A massive package of flood modelling work has been delivered successfully for Christchurch City Council improving their knowledge and ability to plan for their future. This was the first modelling to benefit from their “Joint Risks of Pluvial and Tidal Flooding” work completed in 2020.

Councils with comparable topography and/or coastal challenges may be interested in the technical challenges that were resolved and the new data tools which have been developed. There are also lessons learned about model behaviour in unusual circumstances which other flood modellers should be aware of. We will also outline how we found other issues that are still being worked on.

The modelling provided Christchurch with a better understanding of flood risks to inform their coastal hazard adaptive planning programme. The coastal environment is subject to flooding from rainfall and from sea inundation (storm surge), and the joint risks of coincident events, all of which have uncertainties including predictions of significant future changes. The project also served more general catchment wide needs to understand flood risks for building controls and district planning requirements.

The previous Avon flood model (DHIv2020) was updated and enhanced in several areas, to meet the various objectives. The floodplain topography was updated to recent LiDAR and the infiltration approach was modified to represent current and future predictions of elevated groundwater levels. Infrastructure considered material to flood system performance was updated across the model.

Since 2015 several large projects have been completed to improve Christchurch’s ability to manage and reduce flood risks. The most notable projects were Cranford Basin and its associated active management system, Tay St pump station and Dudley Bypass. Modelling of the active management system required use of an active Mike 11 control structure (gate) and Mike Urban real time controls (pumping) based on two interacting water level sensors.

The objectives resulted in 43 model scenarios. The approach to use of design storms of specific durations and the need for a tidal pairing model runs resulted in 210 individual model runs, each of which was ‘large’ in its own right with a total data deliverable of 850 Gb. All results were summarised into max_of_run and max_of_scenario in ArcGIS raster gdb format for practical client viewing, together with numerous other formats for primary deliverables, differencing analyses and quality control reporting.

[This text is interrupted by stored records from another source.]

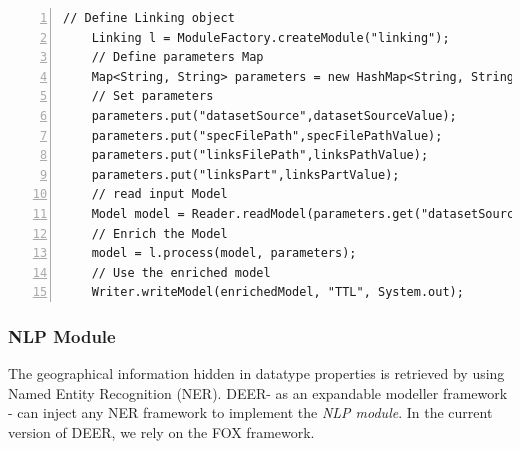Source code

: \documentclass[a4paper,twoside,bibtotoc,abstracton,12pt,BCOR=15mm]{article}
\newcommand{\geolift}{\textsc{DEER}\xspace}
\begin{document}
    
    
    \begingroup
	\fontsize{8pt}{10pt}\selectfont
    \begin{lstlisting}[label=lst:Linking, float=tp, numbers=left, numberstyle=\tiny, caption = Code fragment to call the \texttt{Linking} class.]
    // Define Linking object
    Linking l = ModuleFactory.createModule("linking");
    // Define parameters Map
    Map<String, String> parameters = new HashMap<String, String>();
    // Set parameters
    parameters.put("datasetSource",datasetSourceValue);
    parameters.put("specFilePath",specFilePathValue);
    parameters.put("linksFilePath",linksPathValue);
    parameters.put("linksPart",linksPartValue);
    // read input Model
    Model model = Reader.readModel(parameters.get("datasetSource"));
    // Enrich the Model
    model = l.process(model, parameters);
    // Use the enriched model
    Writer.writeModel(enrichedModel, "TTL", System.out);
    \end{lstlisting}
    \endgroup

    \subsubsection{NLP Module}
	The geographical information hidden in datatype properties is retrieved by using Named Entity Recognition (NER).
	\geolift - as an expandable modeller framework - can inject any NER framework to implement the \emph{NLP module}.
	In the current version of \geolift, we rely on the FOX framework. 
\end{document}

The conversion from distributed Hortons infiltration to a constant infiltration model with fixed capacity was an immediate success with results delivering the expected spatial and temporal progression of groundwater saturation and the calibration result at the main Gloucester St gauging site improved.

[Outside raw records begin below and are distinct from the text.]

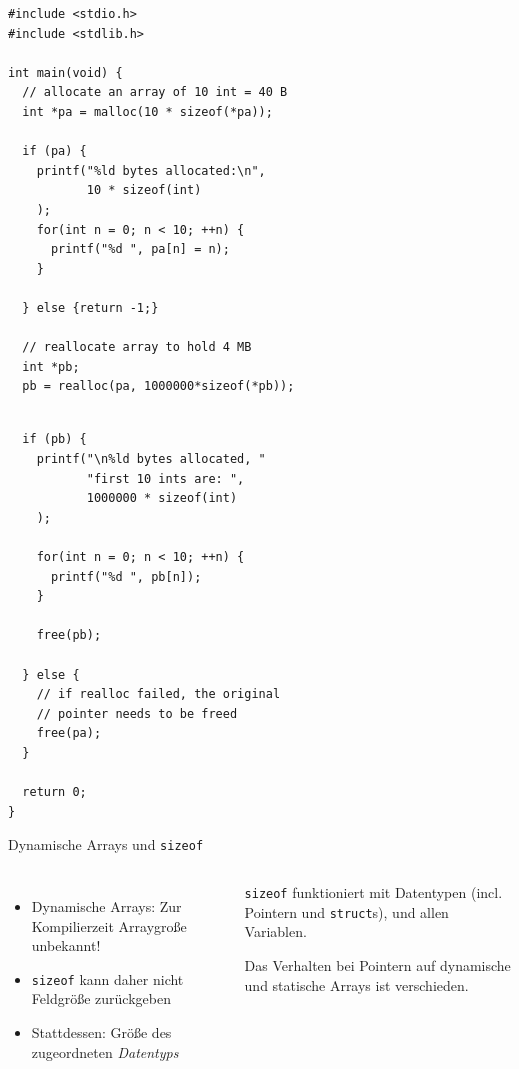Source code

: 
\begin{frame}[fragile]
%
%
\begin{codebox}[Beispiel]
\begin{verbatim}
#include <stdio.h>
#include <stdlib.h>
 
int main(void) {
  // allocate an array of 10 int = 40 B
  int *pa = malloc(10 * sizeof(*pa));
  
  if (pa) {
    printf("%ld bytes allocated:\n",
           10 * sizeof(int)
    );
    for(int n = 0; n < 10; ++n) {
      printf("%d ", pa[n] = n);
    }
    
  } else {return -1;}
  
  // reallocate array to hold 4 MB
  int *pb;
  pb = realloc(pa, 1000000*sizeof(*pb));
\end{verbatim}
\end{codebox}
%
\begin{codebox}[...Fortsetzung, equal height group = grpXmpReallocCheck]
\begin{verbatim}
  
  if (pb) {
    printf("\n%ld bytes allocated, "
           "first 10 ints are: ", 
           1000000 * sizeof(int)
    );
    
    for(int n = 0; n < 10; ++n) {
      printf("%d ", pb[n]);
    }
    
    free(pb);
    
  } else { 
    // if realloc failed, the original 
    // pointer needs to be freed
    free(pa);
  }
  
  return 0;
}
\end{verbatim}
\end{codebox}
%
\end{frame}


\begin{frame}{Dynamische Arrays und \texttt{sizeof}}
%
\begin{columns}[T]
\begin{itemize}
\item Dynamische Arrays: Zur Kompilierzeit Arraygroße unbekannt!
\item \texttt{sizeof} kann daher nicht Feldgröße zurückgeben
\item Stattdessen: Größe des zugeordneten \emph{Datentyps}
\end{itemize}
%
\begin{hintbox}
\texttt{sizeof} funktioniert mit Datentypen (incl. Pointern und \texttt{struct}s), und allen Variablen. 

Das Verhalten bei Pointern auf dynamische und statische Arrays ist verschieden.
\end{hintbox}
\end{columns}

%
\end{frame}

Results inspection has noted areas for future improvement, with unsuitable results on the linking between floodplain and river models in unusual conditions and also in locations where road surfaces over short culverts were omitted from the modelling but sometimes found to be important. Large scale result inspection tools are being developed to highlight such concerns and motivate improved future modelling schematisations either locally or across the entire model.